* **RECORDS SUPPLIED**
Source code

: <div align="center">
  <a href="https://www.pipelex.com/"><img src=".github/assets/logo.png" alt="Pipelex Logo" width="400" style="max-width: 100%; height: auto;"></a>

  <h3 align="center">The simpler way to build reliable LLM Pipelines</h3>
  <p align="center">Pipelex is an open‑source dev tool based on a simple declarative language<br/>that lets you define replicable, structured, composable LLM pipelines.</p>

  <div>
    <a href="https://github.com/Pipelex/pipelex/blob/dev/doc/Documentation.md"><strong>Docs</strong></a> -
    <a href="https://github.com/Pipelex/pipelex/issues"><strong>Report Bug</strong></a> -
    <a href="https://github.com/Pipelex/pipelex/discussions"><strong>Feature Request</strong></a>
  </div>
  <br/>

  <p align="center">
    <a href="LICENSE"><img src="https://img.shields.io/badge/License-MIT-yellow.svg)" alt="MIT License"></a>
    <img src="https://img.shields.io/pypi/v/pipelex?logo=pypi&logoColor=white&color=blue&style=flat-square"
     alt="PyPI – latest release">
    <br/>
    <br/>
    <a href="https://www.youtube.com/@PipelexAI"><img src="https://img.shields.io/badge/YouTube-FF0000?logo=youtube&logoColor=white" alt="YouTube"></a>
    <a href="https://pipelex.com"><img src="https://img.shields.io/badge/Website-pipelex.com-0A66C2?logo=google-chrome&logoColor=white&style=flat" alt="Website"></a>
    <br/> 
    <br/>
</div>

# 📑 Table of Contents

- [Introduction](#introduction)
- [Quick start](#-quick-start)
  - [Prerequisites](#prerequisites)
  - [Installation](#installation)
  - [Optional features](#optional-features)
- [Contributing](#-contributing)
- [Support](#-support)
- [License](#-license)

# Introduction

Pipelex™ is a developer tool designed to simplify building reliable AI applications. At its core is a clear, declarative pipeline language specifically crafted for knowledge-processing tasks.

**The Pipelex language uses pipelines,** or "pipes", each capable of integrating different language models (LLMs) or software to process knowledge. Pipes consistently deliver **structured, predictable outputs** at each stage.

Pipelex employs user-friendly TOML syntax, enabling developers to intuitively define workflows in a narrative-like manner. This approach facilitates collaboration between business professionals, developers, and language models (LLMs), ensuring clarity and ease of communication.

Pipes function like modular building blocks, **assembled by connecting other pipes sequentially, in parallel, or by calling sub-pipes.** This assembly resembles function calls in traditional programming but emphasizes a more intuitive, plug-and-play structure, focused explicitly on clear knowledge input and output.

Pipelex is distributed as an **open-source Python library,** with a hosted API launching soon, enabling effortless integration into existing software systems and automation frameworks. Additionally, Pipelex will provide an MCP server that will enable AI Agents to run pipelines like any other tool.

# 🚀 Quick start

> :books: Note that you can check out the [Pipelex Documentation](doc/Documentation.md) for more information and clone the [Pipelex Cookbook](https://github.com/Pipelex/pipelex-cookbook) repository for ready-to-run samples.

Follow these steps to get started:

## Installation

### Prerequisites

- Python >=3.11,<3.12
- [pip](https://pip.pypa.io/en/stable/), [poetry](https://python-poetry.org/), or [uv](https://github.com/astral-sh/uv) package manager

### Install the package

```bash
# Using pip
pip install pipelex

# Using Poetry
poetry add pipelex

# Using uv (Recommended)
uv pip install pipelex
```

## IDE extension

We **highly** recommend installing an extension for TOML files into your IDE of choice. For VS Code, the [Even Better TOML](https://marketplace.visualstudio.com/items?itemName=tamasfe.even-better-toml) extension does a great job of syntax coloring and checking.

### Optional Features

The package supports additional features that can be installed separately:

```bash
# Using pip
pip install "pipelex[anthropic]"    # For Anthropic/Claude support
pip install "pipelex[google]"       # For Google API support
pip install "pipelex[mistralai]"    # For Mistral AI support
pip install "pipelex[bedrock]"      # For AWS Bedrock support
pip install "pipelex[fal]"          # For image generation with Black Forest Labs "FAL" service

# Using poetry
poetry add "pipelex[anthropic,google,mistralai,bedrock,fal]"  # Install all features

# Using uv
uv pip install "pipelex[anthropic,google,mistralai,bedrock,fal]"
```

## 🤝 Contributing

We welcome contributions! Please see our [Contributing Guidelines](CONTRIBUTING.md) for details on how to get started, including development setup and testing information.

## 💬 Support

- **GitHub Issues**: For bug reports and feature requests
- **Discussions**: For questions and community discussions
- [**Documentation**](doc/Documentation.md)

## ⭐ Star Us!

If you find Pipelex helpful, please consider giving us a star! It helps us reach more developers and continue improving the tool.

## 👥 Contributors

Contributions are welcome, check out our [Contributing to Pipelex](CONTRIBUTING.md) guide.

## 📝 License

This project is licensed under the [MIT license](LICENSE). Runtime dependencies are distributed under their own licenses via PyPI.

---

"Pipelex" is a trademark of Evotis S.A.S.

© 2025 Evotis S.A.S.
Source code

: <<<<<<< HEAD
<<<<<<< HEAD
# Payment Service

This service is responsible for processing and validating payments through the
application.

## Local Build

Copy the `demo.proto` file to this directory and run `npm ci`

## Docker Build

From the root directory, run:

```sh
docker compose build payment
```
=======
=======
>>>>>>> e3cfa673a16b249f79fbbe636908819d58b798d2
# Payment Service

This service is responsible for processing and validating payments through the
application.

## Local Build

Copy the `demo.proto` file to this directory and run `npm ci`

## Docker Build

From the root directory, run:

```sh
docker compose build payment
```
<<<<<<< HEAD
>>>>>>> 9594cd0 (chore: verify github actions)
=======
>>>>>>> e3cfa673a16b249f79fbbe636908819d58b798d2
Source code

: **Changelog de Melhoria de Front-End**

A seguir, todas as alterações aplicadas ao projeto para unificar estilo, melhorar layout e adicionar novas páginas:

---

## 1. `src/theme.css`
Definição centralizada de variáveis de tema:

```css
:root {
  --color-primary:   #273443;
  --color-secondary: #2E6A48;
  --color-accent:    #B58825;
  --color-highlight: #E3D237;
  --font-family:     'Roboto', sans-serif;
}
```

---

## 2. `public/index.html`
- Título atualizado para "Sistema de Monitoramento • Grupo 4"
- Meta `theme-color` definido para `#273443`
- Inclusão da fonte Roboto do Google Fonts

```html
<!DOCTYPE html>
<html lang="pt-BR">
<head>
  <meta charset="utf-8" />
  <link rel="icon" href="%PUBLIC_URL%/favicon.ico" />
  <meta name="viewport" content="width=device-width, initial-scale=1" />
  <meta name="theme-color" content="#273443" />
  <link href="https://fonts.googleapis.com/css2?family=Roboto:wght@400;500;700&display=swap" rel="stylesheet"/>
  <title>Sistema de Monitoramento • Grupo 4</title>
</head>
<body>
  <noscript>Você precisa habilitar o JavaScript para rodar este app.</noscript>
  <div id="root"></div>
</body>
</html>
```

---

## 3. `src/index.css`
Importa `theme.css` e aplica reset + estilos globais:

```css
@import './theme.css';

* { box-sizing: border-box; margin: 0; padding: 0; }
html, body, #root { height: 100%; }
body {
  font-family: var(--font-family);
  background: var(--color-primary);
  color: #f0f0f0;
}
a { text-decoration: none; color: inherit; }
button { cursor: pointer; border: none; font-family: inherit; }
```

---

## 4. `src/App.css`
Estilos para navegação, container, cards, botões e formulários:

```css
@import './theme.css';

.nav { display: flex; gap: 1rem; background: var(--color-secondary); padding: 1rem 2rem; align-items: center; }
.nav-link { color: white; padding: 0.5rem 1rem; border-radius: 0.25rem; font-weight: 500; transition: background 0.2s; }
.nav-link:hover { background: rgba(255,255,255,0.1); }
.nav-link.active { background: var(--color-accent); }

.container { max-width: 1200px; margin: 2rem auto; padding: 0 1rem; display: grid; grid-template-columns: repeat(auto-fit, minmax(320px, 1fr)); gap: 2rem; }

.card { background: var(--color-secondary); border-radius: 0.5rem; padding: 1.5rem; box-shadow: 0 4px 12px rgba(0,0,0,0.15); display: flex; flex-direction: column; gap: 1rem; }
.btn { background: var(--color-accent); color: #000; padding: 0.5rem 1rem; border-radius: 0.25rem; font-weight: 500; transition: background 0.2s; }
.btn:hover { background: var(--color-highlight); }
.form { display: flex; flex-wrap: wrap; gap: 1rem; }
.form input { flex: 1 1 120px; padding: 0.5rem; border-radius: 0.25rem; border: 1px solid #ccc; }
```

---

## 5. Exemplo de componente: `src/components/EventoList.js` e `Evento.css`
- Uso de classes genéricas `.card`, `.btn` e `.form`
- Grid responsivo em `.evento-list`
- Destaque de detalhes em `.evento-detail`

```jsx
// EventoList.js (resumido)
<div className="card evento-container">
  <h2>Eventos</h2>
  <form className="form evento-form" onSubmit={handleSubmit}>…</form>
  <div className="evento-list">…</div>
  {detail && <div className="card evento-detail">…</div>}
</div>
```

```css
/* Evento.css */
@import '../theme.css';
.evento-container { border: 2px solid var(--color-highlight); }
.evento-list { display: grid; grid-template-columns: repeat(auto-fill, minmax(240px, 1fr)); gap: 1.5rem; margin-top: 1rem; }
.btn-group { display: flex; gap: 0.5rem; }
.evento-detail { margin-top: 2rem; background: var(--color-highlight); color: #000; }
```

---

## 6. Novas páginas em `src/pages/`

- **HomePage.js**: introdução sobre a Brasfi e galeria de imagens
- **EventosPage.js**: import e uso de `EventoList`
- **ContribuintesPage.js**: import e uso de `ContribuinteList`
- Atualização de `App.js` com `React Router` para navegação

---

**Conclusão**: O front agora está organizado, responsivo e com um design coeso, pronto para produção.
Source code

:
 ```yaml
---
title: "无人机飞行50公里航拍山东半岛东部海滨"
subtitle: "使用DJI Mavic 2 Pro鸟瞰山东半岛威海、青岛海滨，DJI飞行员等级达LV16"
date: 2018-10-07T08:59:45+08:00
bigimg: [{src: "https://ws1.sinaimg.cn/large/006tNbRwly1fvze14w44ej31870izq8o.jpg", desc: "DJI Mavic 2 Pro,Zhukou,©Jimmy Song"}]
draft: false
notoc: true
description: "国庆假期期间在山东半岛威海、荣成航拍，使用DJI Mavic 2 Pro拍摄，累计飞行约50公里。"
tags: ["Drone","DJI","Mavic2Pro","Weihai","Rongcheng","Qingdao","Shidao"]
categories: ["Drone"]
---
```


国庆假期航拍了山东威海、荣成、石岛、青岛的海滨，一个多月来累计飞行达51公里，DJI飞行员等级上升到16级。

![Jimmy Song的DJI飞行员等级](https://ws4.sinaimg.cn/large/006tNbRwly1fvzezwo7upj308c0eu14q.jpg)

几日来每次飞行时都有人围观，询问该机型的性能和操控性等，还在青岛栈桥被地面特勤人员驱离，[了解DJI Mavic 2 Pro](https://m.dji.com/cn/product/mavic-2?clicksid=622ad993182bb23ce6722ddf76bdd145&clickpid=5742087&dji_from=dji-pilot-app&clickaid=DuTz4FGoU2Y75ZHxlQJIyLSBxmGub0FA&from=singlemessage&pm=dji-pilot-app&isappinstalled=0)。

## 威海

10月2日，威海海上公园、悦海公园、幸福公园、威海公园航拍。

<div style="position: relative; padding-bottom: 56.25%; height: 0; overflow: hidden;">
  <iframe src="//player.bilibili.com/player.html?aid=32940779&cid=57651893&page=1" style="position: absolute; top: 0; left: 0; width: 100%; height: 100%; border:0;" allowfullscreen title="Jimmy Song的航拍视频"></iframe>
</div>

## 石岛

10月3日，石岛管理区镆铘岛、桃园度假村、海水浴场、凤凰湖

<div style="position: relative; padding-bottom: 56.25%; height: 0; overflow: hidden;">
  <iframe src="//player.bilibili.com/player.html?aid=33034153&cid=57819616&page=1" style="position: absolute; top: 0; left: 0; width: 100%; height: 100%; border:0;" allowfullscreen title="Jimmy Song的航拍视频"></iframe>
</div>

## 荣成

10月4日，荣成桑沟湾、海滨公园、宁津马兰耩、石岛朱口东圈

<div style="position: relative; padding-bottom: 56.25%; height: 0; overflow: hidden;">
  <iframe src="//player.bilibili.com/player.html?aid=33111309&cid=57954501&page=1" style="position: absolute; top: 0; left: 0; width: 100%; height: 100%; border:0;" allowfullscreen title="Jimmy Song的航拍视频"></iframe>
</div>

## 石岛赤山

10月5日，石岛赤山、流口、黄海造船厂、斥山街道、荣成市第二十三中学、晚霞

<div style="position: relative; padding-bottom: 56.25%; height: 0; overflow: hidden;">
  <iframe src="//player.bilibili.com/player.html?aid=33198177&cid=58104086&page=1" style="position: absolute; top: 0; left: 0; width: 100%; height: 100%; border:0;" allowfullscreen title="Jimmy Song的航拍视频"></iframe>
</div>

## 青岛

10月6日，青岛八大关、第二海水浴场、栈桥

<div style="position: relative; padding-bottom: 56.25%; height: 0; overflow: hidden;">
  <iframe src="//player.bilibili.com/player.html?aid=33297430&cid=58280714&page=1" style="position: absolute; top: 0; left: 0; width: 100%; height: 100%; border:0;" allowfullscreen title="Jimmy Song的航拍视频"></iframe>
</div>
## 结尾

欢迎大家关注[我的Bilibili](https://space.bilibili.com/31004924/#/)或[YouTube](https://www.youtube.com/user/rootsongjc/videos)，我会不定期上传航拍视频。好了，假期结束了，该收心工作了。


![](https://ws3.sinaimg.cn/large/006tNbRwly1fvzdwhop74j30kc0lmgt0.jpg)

* **EXERCISE DESCRIPTION**
Scan the material above for lines that contain the string "石岛赤山", and copy each such line.

* **SOLVED PROBLEM**
## 石岛赤山
10月5日，石岛赤山、流口、黄海造船厂、斥山街道、荣成市第二十三中学、晚霞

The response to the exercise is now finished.